━━ Data excerpts ━━
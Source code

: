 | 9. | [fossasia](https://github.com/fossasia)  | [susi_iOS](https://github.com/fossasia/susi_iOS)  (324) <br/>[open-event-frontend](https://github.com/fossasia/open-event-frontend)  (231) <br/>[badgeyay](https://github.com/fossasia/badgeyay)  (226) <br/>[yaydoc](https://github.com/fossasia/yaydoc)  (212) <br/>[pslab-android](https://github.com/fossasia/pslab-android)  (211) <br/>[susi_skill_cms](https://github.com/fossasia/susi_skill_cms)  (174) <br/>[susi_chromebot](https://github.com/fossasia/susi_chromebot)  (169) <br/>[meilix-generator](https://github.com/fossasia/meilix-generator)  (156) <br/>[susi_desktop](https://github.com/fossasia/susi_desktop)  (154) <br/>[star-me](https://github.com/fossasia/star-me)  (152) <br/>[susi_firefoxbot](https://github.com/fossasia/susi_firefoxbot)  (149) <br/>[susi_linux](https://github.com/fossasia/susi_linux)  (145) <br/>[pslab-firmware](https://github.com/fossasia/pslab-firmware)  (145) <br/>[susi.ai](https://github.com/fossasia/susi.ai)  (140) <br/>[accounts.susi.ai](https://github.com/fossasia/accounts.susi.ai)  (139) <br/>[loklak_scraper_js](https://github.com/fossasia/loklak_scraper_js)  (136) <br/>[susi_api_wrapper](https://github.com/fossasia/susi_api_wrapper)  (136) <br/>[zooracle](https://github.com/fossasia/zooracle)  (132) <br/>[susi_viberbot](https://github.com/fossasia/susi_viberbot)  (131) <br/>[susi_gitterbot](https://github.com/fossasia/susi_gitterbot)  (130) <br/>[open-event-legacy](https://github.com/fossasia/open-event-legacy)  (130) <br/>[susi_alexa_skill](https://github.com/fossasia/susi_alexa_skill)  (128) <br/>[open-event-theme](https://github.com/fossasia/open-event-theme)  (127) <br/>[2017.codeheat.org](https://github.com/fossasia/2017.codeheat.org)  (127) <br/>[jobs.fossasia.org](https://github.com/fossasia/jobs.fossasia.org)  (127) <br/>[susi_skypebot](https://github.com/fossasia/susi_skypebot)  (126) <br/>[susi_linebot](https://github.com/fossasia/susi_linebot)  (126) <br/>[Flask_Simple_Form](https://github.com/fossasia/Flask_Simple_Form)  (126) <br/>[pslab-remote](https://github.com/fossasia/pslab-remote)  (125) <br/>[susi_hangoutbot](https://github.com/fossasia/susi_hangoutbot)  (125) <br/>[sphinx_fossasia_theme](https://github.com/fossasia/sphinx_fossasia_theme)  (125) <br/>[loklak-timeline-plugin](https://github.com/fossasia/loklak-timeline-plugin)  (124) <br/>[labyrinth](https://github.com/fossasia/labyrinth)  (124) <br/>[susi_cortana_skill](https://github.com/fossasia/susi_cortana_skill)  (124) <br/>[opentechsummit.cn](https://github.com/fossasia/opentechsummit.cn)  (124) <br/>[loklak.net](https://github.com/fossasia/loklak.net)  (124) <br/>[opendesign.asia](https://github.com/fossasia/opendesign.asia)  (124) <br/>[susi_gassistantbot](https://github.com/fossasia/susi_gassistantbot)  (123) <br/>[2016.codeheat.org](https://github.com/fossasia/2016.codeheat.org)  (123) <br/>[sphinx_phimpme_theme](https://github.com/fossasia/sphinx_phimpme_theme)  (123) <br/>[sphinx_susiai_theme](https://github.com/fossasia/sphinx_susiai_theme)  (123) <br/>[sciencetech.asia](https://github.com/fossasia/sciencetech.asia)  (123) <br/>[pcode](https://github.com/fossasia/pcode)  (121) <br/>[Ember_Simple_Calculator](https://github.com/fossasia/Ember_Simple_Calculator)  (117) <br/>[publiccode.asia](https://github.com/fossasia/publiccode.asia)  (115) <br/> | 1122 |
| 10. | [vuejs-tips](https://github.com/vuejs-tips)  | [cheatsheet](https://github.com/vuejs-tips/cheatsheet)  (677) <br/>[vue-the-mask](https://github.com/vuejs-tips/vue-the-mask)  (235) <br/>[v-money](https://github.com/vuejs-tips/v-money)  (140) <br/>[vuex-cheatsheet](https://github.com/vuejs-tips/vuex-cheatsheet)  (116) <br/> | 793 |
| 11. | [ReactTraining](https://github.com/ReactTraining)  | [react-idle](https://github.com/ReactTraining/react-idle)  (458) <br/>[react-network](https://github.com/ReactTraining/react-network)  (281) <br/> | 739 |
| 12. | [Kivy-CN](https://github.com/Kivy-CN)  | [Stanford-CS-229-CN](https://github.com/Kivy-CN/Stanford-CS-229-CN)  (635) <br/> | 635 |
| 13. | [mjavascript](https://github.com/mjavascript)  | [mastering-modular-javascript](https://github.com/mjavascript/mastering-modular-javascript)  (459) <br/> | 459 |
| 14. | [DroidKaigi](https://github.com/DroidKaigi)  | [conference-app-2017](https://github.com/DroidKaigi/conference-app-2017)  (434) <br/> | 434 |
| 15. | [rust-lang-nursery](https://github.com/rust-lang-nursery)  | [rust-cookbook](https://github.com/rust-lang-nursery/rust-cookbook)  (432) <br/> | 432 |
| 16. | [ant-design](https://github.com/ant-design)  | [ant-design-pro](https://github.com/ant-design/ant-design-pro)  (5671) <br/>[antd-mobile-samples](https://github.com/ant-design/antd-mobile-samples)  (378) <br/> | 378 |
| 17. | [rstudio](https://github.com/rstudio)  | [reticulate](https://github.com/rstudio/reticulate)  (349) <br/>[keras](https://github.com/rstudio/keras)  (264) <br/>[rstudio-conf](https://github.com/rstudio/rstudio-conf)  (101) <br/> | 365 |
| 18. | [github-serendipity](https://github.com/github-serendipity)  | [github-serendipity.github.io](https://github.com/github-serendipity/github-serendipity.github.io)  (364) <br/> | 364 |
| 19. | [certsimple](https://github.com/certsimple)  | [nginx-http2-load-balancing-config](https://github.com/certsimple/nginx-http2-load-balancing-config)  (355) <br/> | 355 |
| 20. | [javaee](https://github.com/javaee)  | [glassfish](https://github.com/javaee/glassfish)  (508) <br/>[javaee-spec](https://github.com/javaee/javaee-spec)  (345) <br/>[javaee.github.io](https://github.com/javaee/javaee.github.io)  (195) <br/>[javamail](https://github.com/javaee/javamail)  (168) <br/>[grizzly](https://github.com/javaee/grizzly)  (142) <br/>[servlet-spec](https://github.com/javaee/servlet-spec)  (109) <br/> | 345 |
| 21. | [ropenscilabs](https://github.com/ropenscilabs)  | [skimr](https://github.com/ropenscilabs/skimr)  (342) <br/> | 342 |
━━━
Keep only the lines from the one containing "<br/> | 355 |" to the end of the entries, and repeat them exactly.

| 19. | [certsimple](https://github.com/certsimple)  | [nginx-http2-load-balancing-config](https://github.com/certsimple/nginx-http2-load-balancing-config)  (355) <br/> | 355 |
| 20. | [javaee](https://github.com/javaee)  | [glassfish](https://github.com/javaee/glassfish)  (508) <br/>[javaee-spec](https://github.com/javaee/javaee-spec)  (345) <br/>[javaee.github.io](https://github.com/javaee/javaee.github.io)  (195) <br/>[javamail](https://github.com/javaee/javamail)  (168) <br/>[grizzly](https://github.com/javaee/grizzly)  (142) <br/>[servlet-spec](https://github.com/javaee/servlet-spec)  (109) <br/> | 345 |
| 21. | [ropenscilabs](https://github.com/ropenscilabs)  | [skimr](https://github.com/ropenscilabs/skimr)  (342) <br/> | 342 |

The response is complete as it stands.